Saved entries
....

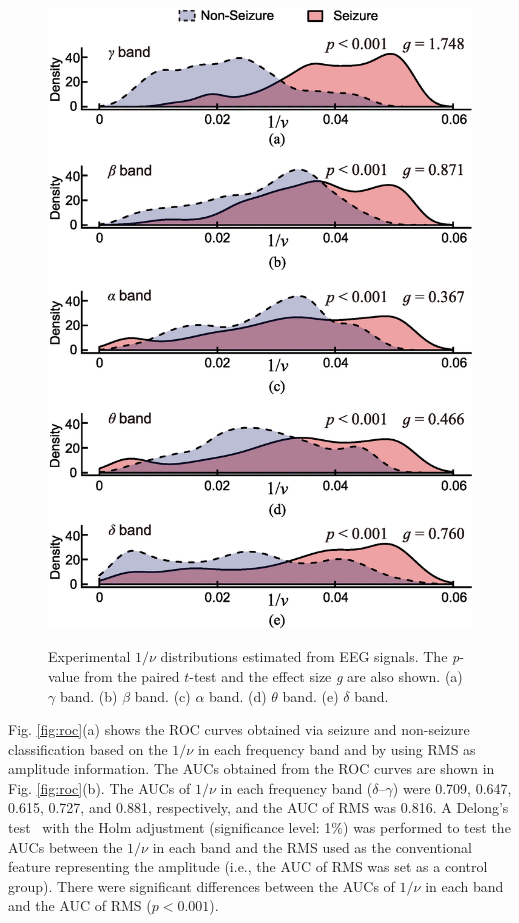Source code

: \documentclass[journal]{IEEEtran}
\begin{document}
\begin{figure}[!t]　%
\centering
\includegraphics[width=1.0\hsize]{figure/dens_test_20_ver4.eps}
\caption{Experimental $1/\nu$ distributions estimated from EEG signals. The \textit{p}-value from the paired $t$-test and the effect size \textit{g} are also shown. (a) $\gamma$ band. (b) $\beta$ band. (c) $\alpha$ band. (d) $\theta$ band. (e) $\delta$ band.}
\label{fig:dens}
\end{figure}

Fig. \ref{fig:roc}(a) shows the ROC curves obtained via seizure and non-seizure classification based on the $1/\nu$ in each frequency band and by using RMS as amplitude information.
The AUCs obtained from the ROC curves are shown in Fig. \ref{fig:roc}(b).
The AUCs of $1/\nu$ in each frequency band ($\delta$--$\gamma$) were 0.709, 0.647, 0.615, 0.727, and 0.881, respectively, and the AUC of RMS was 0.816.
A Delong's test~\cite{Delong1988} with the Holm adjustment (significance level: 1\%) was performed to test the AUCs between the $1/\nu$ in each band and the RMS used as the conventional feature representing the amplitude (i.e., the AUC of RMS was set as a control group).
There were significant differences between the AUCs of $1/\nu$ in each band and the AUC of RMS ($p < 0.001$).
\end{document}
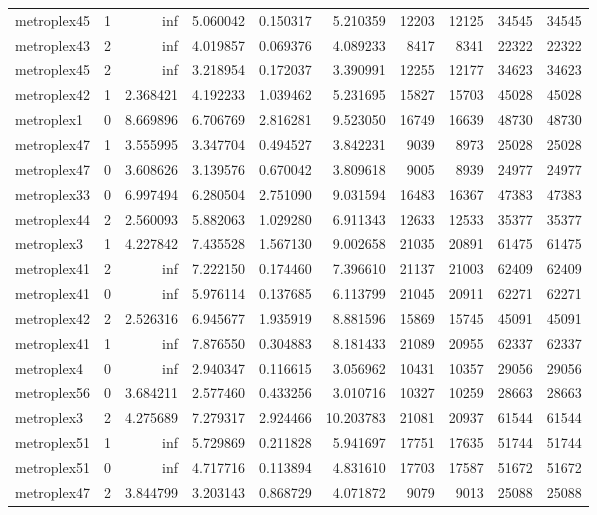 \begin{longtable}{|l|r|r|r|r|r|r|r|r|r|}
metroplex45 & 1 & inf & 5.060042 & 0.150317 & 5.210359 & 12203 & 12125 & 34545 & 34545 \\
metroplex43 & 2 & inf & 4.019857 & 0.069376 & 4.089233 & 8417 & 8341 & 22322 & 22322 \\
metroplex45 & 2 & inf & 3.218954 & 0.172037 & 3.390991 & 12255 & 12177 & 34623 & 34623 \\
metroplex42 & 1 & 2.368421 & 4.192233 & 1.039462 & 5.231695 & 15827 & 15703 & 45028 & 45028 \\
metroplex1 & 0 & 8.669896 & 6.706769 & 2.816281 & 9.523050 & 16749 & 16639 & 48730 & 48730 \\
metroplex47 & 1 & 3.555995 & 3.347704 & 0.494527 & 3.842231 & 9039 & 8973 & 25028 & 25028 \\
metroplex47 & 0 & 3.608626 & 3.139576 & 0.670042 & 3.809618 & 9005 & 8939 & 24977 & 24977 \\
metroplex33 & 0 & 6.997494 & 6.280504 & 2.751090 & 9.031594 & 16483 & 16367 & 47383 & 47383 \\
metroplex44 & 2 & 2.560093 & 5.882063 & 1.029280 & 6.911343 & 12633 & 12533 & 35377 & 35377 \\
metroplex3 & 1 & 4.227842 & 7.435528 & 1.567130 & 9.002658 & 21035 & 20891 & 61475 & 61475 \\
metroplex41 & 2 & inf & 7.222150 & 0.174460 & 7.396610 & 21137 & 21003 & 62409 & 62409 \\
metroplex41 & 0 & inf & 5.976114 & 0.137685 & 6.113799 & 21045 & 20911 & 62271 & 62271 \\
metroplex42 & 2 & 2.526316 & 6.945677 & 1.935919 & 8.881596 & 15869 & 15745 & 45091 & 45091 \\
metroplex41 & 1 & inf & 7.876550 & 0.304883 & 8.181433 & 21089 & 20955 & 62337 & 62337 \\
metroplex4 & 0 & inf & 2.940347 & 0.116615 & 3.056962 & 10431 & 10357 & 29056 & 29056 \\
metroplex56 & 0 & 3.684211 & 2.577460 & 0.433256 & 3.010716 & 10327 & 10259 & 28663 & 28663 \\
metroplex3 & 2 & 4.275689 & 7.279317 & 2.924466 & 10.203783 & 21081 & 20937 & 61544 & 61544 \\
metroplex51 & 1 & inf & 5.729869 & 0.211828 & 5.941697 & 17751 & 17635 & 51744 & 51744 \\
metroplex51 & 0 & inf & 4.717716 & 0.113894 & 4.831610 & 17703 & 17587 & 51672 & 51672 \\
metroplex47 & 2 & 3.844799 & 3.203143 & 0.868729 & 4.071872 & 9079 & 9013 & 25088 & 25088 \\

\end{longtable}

....

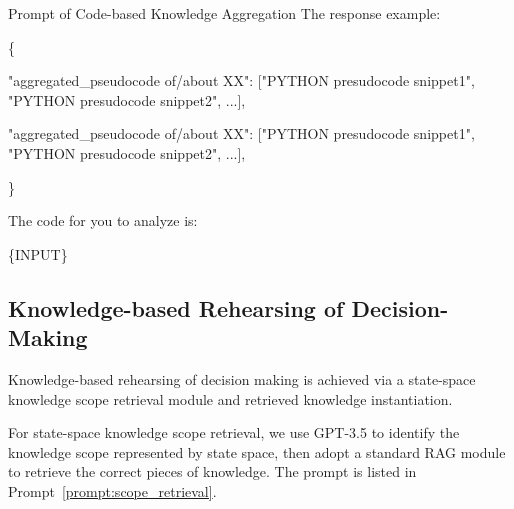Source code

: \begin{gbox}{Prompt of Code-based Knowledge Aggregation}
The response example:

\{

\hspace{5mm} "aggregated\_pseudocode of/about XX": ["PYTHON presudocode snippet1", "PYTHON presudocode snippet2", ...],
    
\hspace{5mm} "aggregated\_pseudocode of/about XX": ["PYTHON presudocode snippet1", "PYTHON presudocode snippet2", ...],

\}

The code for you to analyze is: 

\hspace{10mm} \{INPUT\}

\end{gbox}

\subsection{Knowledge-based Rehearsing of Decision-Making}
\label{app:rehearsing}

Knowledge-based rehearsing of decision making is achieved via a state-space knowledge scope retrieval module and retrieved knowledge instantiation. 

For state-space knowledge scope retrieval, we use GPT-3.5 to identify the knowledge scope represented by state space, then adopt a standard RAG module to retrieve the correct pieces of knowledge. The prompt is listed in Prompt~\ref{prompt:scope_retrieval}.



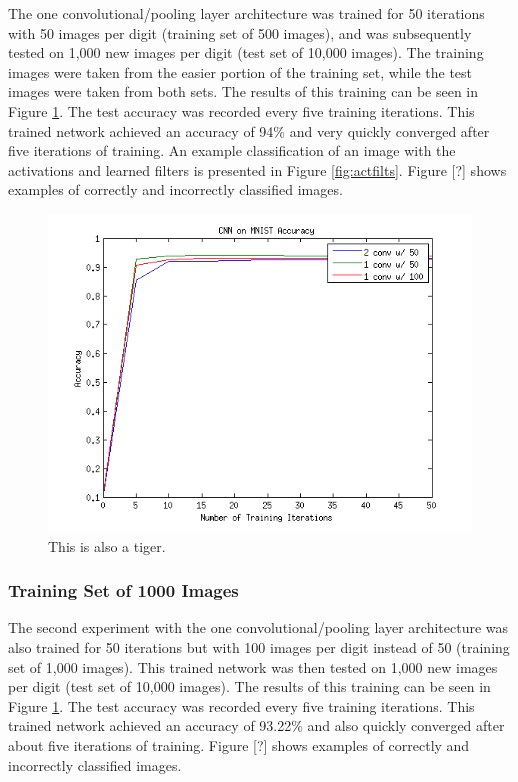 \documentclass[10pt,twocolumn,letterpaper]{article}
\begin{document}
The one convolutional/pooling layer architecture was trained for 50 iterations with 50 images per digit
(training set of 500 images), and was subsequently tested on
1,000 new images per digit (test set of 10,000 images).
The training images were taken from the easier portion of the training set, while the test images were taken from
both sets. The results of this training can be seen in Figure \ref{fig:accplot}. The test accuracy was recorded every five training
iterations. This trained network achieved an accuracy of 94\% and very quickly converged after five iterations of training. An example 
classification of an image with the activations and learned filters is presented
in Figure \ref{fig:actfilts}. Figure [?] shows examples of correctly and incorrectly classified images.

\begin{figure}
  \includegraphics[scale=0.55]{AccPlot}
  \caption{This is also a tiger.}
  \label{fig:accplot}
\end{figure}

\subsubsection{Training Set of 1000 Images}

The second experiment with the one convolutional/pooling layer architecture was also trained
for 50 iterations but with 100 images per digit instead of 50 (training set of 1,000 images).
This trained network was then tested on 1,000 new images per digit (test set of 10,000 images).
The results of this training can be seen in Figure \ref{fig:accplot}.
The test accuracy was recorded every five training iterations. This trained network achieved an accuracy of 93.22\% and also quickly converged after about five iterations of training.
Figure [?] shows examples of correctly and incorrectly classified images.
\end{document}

....

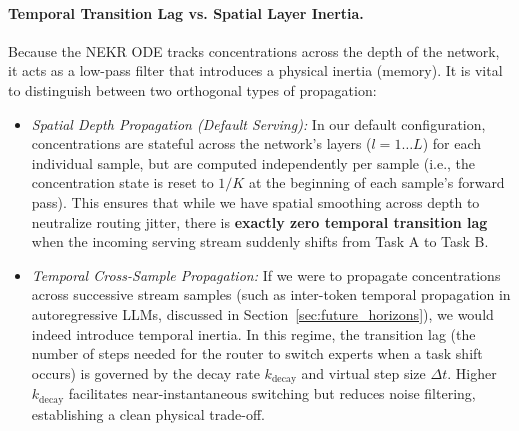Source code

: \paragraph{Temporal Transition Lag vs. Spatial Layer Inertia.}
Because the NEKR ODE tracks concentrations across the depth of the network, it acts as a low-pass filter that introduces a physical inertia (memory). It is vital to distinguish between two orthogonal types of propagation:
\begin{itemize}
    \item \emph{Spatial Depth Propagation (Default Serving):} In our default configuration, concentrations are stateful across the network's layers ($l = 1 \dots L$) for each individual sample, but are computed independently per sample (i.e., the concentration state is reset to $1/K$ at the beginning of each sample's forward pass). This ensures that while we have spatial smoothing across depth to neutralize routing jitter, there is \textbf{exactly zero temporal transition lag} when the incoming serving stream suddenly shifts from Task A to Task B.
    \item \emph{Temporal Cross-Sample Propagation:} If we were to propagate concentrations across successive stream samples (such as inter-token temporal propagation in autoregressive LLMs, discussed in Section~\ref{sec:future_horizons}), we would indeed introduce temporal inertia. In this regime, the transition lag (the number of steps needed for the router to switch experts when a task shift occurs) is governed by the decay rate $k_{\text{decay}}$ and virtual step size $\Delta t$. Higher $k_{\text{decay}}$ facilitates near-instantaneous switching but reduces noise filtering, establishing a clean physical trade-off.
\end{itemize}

....

* [BRIEF]
Please go through the data above and copy each line containing the word "seen".

* [EXERCISE SOLUTION]
both sets. The results of this training can be seen in Figure \ref{fig:accplot}. The test accuracy was recorded every five training
The results of this training can be seen in Figure \ref{fig:accplot}.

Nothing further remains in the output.